**WORK REQUIRED**: Nothing in the data may be altered as it is transcribed.
•••
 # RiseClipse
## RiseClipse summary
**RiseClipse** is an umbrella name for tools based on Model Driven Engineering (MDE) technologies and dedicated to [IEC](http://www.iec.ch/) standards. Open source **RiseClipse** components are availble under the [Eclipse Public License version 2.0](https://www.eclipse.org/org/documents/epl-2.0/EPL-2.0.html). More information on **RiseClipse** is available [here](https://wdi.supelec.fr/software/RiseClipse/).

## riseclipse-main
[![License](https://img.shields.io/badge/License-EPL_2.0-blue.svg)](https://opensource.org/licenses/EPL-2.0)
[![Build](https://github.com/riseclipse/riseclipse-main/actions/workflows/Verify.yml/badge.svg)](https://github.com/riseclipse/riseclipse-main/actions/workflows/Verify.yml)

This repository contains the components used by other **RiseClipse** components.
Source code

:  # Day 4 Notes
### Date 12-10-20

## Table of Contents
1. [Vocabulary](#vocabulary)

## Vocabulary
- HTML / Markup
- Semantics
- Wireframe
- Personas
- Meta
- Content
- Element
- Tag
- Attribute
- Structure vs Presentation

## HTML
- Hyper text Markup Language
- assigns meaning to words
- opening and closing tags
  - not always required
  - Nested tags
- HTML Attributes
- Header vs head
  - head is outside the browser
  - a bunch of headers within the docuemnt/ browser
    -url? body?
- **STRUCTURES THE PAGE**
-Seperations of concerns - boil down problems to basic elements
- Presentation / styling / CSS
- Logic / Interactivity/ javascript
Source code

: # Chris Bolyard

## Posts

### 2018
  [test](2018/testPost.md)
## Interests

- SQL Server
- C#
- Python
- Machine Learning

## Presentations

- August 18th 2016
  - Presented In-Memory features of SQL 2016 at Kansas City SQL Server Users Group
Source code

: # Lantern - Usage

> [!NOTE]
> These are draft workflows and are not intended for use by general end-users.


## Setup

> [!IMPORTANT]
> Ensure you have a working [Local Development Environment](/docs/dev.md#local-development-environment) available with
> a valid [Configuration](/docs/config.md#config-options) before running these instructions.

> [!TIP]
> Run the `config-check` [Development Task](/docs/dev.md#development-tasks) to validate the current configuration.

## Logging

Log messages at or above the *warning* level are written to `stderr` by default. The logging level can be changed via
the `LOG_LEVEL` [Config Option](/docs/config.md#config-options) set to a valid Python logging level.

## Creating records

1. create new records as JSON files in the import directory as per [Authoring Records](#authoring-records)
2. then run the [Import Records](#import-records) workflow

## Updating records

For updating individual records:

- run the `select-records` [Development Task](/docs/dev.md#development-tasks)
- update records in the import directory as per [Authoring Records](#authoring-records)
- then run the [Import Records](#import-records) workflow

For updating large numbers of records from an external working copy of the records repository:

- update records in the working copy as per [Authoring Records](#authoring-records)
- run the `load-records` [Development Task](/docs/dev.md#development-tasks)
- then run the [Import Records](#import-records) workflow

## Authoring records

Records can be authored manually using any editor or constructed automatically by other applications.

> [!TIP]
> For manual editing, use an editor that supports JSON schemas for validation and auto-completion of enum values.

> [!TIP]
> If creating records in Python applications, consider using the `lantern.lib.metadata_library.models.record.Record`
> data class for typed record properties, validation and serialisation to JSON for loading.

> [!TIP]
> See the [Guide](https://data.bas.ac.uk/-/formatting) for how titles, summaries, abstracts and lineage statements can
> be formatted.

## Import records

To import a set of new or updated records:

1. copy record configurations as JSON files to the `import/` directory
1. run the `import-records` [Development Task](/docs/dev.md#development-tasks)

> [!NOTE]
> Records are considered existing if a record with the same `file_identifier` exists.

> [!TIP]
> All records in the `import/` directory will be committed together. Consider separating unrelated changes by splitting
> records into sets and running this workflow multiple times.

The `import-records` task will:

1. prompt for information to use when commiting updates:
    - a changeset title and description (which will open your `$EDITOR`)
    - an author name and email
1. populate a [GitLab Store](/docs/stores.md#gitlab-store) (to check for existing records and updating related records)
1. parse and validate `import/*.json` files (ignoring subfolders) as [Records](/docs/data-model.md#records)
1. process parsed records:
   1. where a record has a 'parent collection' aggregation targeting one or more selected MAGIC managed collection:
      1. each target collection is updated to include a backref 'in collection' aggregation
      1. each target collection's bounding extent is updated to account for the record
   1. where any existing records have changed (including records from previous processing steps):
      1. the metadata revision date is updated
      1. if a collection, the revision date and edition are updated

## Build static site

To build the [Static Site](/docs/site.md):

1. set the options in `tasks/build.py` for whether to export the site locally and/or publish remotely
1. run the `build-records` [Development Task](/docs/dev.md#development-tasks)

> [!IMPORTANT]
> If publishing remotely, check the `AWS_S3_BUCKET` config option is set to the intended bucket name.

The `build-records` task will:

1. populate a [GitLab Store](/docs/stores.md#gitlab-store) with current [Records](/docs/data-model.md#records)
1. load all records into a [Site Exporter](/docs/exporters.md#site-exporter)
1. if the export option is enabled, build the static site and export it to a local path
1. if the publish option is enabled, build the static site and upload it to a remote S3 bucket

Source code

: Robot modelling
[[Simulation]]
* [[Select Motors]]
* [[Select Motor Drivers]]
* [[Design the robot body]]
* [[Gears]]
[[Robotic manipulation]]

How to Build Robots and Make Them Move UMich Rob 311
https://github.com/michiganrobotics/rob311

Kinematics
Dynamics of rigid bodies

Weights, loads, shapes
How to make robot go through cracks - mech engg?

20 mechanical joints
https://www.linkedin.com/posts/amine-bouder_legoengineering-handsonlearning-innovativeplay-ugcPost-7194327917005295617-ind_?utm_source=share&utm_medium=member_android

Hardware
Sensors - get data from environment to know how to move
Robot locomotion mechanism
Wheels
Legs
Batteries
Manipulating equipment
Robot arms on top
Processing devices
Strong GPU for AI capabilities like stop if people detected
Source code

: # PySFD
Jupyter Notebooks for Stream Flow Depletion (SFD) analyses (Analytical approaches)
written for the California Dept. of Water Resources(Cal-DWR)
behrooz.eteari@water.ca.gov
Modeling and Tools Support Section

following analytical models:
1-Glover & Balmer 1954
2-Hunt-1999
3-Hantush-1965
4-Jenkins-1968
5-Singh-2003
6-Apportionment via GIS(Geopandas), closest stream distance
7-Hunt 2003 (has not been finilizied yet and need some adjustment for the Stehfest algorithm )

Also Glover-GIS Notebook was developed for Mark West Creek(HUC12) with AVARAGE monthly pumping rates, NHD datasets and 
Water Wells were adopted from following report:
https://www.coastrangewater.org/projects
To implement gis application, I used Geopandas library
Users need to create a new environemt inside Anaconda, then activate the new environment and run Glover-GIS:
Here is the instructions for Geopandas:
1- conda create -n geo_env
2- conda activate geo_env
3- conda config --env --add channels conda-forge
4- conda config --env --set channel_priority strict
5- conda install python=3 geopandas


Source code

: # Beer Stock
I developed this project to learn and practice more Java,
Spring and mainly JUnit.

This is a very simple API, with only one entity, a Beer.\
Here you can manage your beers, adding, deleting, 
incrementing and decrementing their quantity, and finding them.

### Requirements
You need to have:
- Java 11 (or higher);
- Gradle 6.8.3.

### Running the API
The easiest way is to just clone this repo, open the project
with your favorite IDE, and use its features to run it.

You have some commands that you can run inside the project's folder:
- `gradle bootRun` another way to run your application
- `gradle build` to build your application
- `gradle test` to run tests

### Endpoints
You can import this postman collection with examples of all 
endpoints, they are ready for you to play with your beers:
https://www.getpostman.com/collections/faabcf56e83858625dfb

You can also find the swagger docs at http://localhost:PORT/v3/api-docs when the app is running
•••
**TASK SOLUTION**:
 # RiseClipse
## RiseClipse summary
**RiseClipse** is an umbrella name for tools based on Model Driven Engineering (MDE) technologies and dedicated to [IEC](http://www.iec.ch/) standards. Open source **RiseClipse** components are availble under the [Eclipse Public License version 2.0](https://www.eclipse.org/org/documents/epl-2.0/EPL-2.0.html). More information on **RiseClipse** is available [here](https://wdi.supelec.fr/software/RiseClipse/).

## riseclipse-main
[![License](https://img.shields.io/badge/License-EPL_2.0-blue.svg)](https://opensource.org/licenses/EPL-2.0)
[![Build](https://github.com/riseclipse/riseclipse-main/actions/workflows/Verify.yml/badge.svg)](https://github.com/riseclipse/riseclipse-main/actions/workflows/Verify.yml)

This repository contains the components used by other **RiseClipse** components.
Source code

:  # Day 4 Notes
### Date 12-10-20

## Table of Contents
1. [Vocabulary](#vocabulary)

## Vocabulary
- HTML / Markup
- Semantics
- Wireframe
- Personas
- Meta
- Content
- Element
- Tag
- Attribute
- Structure vs Presentation

## HTML
- Hyper text Markup Language
- assigns meaning to words
- opening and closing tags
  - not always required
  - Nested tags
- HTML Attributes
- Header vs head
  - head is outside the browser
  - a bunch of headers within the docuemnt/ browser
    -url? body?
- **STRUCTURES THE PAGE**
-Seperations of concerns - boil down problems to basic elements
- Presentation / styling / CSS
- Logic / Interactivity/ javascript
Source code

: # Chris Bolyard

## Posts

### 2018
  [test](2018/testPost.md)
## Interests

- SQL Server
- C#
- Python
- Machine Learning

## Presentations

- August 18th 2016
  - Presented In-Memory features of SQL 2016 at Kansas City SQL Server Users Group
Source code

: # Lantern - Usage

> [!NOTE]
> These are draft workflows and are not intended for use by general end-users.


## Setup

> [!IMPORTANT]
> Ensure you have a working [Local Development Environment](/docs/dev.md#local-development-environment) available with
> a valid [Configuration](/docs/config.md#config-options) before running these instructions.

> [!TIP]
> Run the `config-check` [Development Task](/docs/dev.md#development-tasks) to validate the current configuration.

## Logging

Log messages at or above the *warning* level are written to `stderr` by default. The logging level can be changed via
the `LOG_LEVEL` [Config Option](/docs/config.md#config-options) set to a valid Python logging level.

## Creating records

1. create new records as JSON files in the import directory as per [Authoring Records](#authoring-records)
2. then run the [Import Records](#import-records) workflow

## Updating records

For updating individual records:

- run the `select-records` [Development Task](/docs/dev.md#development-tasks)
- update records in the import directory as per [Authoring Records](#authoring-records)
- then run the [Import Records](#import-records) workflow

For updating large numbers of records from an external working copy of the records repository:

- update records in the working copy as per [Authoring Records](#authoring-records)
- run the `load-records` [Development Task](/docs/dev.md#development-tasks)
- then run the [Import Records](#import-records) workflow

## Authoring records

Records can be authored manually using any editor or constructed automatically by other applications.

> [!TIP]
> For manual editing, use an editor that supports JSON schemas for validation and auto-completion of enum values.

> [!TIP]
> If creating records in Python applications, consider using the `lantern.lib.metadata_library.models.record.Record`
> data class for typed record properties, validation and serialisation to JSON for loading.

> [!TIP]
> See the [Guide](https://data.bas.ac.uk/-/formatting) for how titles, summaries, abstracts and lineage statements can
> be formatted.

## Import records

To import a set of new or updated records:

1. copy record configurations as JSON files to the `import/` directory
1. run the `import-records` [Development Task](/docs/dev.md#development-tasks)

> [!NOTE]
> Records are considered existing if a record with the same `file_identifier` exists.

> [!TIP]
> All records in the `import/` directory will be committed together. Consider separating unrelated changes by splitting
> records into sets and running this workflow multiple times.

The `import-records` task will:

1. prompt for information to use when commiting updates:
    - a changeset title and description (which will open your `$EDITOR`)
    - an author name and email
1. populate a [GitLab Store](/docs/stores.md#gitlab-store) (to check for existing records and updating related records)
1. parse and validate `import/*.json` files (ignoring subfolders) as [Records](/docs/data-model.md#records)
1. process parsed records:
   1. where a record has a 'parent collection' aggregation targeting one or more selected MAGIC managed collection:
      1. each target collection is updated to include a backref 'in collection' aggregation
      1. each target collection's bounding extent is updated to account for the record
   1. where any existing records have changed (including records from previous processing steps):
      1. the metadata revision date is updated
      1. if a collection, the revision date and edition are updated

## Build static site

To build the [Static Site](/docs/site.md):

1. set the options in `tasks/build.py` for whether to export the site locally and/or publish remotely
1. run the `build-records` [Development Task](/docs/dev.md#development-tasks)

> [!IMPORTANT]
> If publishing remotely, check the `AWS_S3_BUCKET` config option is set to the intended bucket name.

The `build-records` task will:

1. populate a [GitLab Store](/docs/stores.md#gitlab-store) with current [Records](/docs/data-model.md#records)
1. load all records into a [Site Exporter](/docs/exporters.md#site-exporter)
1. if the export option is enabled, build the static site and export it to a local path
1. if the publish option is enabled, build the static site and upload it to a remote S3 bucket

Source code

: Robot modelling
[[Simulation]]
* [[Select Motors]]
* [[Select Motor Drivers]]
* [[Design the robot body]]
* [[Gears]]
[[Robotic manipulation]]

How to Build Robots and Make Them Move UMich Rob 311
https://github.com/michiganrobotics/rob311

Kinematics
Dynamics of rigid bodies

Weights, loads, shapes
How to make robot go through cracks - mech engg?

20 mechanical joints
https://www.linkedin.com/posts/amine-bouder_legoengineering-handsonlearning-innovativeplay-ugcPost-7194327917005295617-ind_?utm_source=share&utm_medium=member_android

Hardware
Sensors - get data from environment to know how to move
Robot locomotion mechanism
Wheels
Legs
Batteries
Manipulating equipment
Robot arms on top
Processing devices
Strong GPU for AI capabilities like stop if people detected
Source code

: # PySFD
Jupyter Notebooks for Stream Flow Depletion (SFD) analyses (Analytical approaches)
written for the California Dept. of Water Resources(Cal-DWR)
behrooz.eteari@water.ca.gov
Modeling and Tools Support Section

following analytical models:
1-Glover & Balmer 1954
2-Hunt-1999
3-Hantush-1965
4-Jenkins-1968
5-Singh-2003
6-Apportionment via GIS(Geopandas), closest stream distance
7-Hunt 2003 (has not been finilizied yet and need some adjustment for the Stehfest algorithm )

Also Glover-GIS Notebook was developed for Mark West Creek(HUC12) with AVARAGE monthly pumping rates, NHD datasets and 
Water Wells were adopted from following report:
https://www.coastrangewater.org/projects
To implement gis application, I used Geopandas library
Users need to create a new environemt inside Anaconda, then activate the new environment and run Glover-GIS:
Here is the instructions for Geopandas:
1- conda create -n geo_env
2- conda activate geo_env
3- conda config --env --add channels conda-forge
4- conda config --env --set channel_priority strict
5- conda install python=3 geopandas


Source code

: # Beer Stock
I developed this project to learn and practice more Java,
Spring and mainly JUnit.

This is a very simple API, with only one entity, a Beer.\
Here you can manage your beers, adding, deleting, 
incrementing and decrementing their quantity, and finding them.

### Requirements
You need to have:
- Java 11 (or higher);
- Gradle 6.8.3.

### Running the API
The easiest way is to just clone this repo, open the project
with your favorite IDE, and use its features to run it.

You have some commands that you can run inside the project's folder:
- `gradle bootRun` another way to run your application
- `gradle build` to build your application
- `gradle test` to run tests

### Endpoints
You can import this postman collection with examples of all 
endpoints, they are ready for you to play with your beers:
https://www.getpostman.com/collections/faabcf56e83858625dfb

You can also find the swagger docs at http://localhost:PORT/v3/api-docs when the app is running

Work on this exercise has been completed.